What lines below mention the word "Export"? Copy each one.
━━━━━ Records provided
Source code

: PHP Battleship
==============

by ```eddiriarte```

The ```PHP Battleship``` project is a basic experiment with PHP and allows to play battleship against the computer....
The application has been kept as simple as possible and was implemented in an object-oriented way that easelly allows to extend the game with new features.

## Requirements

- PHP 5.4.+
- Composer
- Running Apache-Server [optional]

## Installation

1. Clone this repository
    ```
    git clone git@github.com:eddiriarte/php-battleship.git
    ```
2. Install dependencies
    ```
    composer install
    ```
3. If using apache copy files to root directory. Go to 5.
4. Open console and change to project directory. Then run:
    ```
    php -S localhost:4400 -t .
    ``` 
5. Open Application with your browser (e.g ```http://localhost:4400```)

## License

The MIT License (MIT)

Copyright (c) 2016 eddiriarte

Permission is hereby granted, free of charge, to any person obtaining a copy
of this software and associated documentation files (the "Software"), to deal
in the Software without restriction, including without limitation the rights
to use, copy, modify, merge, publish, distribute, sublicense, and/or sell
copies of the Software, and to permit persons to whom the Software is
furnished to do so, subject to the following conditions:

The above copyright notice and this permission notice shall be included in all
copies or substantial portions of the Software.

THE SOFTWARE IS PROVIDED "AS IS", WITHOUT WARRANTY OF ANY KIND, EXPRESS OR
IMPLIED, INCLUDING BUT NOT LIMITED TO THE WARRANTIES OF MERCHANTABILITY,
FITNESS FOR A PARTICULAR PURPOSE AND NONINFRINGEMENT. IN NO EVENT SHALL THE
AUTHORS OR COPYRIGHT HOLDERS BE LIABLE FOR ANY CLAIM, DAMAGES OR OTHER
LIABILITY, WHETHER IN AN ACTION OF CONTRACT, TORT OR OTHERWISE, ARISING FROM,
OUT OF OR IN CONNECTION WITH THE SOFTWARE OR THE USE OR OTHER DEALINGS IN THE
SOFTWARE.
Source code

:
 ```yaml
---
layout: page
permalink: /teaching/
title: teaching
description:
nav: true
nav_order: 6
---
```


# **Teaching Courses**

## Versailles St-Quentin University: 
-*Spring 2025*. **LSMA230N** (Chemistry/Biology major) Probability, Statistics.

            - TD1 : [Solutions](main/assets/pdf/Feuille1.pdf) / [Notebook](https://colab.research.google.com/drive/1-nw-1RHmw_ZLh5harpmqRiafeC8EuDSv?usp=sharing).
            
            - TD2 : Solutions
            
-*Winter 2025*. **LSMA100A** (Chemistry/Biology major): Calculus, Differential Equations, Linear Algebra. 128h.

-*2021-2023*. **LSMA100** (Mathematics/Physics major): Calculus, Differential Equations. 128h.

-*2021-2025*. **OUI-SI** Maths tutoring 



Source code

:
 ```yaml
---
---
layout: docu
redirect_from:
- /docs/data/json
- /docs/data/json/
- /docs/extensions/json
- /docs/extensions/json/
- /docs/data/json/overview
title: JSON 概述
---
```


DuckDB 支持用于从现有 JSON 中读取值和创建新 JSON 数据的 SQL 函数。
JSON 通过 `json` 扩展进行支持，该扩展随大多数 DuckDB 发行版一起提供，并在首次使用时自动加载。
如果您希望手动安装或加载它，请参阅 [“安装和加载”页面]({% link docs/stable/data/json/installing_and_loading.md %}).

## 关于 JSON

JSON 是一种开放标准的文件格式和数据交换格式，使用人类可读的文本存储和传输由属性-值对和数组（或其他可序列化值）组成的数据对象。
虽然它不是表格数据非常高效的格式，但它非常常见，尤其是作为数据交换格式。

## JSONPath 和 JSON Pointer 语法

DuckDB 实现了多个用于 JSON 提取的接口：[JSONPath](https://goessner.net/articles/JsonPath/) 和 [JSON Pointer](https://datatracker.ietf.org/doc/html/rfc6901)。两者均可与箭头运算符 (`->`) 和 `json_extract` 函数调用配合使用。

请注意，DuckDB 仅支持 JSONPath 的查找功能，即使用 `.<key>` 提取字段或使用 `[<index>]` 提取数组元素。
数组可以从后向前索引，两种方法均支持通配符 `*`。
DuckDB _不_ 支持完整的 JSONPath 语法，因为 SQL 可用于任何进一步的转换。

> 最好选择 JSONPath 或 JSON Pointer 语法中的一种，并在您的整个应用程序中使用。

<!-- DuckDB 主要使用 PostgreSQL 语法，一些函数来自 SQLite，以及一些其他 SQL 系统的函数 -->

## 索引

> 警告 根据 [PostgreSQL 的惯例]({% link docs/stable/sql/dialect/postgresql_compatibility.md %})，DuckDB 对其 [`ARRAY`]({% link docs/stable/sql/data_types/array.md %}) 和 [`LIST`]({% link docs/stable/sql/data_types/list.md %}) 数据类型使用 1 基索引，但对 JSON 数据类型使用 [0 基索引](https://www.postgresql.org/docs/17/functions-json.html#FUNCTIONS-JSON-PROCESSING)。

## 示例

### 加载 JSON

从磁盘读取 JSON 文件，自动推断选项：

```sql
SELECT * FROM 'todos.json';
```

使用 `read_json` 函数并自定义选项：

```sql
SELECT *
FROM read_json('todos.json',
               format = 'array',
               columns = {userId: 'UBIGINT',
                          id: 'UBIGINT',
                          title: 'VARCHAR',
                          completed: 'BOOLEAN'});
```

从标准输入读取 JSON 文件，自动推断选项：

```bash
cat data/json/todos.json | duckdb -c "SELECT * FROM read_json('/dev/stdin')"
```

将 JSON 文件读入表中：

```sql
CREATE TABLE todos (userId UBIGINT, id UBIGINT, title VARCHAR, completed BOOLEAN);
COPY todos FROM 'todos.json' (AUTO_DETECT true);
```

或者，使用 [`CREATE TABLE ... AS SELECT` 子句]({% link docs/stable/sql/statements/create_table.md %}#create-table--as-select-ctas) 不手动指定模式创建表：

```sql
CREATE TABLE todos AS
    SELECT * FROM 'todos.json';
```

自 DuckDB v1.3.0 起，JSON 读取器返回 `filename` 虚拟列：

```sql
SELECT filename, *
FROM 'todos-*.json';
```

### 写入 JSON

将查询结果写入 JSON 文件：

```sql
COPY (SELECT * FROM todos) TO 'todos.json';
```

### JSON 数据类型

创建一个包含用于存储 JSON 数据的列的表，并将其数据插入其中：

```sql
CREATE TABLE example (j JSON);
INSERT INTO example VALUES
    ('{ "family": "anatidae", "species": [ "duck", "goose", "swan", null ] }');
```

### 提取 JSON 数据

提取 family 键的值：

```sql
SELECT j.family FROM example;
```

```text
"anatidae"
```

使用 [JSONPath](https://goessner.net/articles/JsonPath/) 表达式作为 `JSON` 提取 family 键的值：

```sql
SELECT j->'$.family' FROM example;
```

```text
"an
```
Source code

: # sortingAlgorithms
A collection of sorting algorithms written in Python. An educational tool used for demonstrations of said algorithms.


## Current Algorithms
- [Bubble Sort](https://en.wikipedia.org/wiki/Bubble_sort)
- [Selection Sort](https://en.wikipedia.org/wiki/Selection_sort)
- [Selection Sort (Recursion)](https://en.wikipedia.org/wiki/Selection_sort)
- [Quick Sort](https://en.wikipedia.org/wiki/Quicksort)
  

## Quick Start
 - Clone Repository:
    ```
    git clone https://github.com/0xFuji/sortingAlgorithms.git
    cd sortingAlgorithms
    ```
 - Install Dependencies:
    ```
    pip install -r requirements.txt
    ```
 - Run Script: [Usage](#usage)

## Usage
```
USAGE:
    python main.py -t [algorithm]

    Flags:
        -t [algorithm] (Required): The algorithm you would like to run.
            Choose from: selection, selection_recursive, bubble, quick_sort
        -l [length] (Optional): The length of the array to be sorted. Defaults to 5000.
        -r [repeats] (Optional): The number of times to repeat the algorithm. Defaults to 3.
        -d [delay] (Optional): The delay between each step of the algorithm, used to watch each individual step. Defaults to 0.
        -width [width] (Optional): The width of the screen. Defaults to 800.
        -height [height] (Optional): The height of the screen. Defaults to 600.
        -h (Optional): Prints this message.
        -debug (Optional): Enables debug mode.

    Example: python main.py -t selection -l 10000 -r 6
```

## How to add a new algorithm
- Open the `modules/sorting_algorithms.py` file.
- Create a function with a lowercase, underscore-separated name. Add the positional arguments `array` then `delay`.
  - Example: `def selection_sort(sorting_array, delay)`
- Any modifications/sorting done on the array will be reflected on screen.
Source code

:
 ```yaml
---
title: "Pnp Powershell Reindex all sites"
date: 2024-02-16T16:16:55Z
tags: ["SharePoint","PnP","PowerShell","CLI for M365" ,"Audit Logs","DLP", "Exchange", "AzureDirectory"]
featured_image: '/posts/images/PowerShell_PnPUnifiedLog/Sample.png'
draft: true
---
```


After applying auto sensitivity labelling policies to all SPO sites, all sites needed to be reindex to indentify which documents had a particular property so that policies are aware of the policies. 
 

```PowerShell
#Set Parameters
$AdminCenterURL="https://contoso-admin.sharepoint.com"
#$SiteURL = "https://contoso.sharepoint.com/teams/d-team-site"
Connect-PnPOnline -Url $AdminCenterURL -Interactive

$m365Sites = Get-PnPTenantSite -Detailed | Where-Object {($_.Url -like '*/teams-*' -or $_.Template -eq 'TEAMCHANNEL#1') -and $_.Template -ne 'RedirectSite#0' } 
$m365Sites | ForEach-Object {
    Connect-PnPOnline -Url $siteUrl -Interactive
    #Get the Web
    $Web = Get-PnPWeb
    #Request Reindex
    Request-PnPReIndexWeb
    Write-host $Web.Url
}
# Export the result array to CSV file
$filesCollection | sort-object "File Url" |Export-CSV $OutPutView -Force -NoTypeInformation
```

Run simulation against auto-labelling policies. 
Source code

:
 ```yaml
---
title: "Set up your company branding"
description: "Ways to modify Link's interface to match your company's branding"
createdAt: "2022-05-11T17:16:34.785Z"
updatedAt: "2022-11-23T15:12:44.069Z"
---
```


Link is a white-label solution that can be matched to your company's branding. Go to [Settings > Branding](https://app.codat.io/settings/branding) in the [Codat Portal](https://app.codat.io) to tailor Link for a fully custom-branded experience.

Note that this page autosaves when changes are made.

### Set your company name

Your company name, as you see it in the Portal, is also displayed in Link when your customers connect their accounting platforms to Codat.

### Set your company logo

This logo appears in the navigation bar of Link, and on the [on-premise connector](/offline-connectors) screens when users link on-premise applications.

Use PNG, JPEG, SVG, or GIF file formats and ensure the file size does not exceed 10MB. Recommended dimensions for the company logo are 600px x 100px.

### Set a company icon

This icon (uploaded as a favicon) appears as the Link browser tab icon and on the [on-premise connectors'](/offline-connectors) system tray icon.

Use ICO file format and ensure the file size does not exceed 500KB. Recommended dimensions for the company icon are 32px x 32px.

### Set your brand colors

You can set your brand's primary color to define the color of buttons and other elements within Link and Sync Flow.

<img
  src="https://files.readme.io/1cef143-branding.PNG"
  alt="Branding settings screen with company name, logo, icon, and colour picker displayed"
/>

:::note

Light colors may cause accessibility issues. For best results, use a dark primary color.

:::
━━━━━━━━━━
- **Your response**
# Export the result array to CSV file
$filesCollection | sort-object "File Url" |Export-CSV $OutPutView -Force -NoTypeInformation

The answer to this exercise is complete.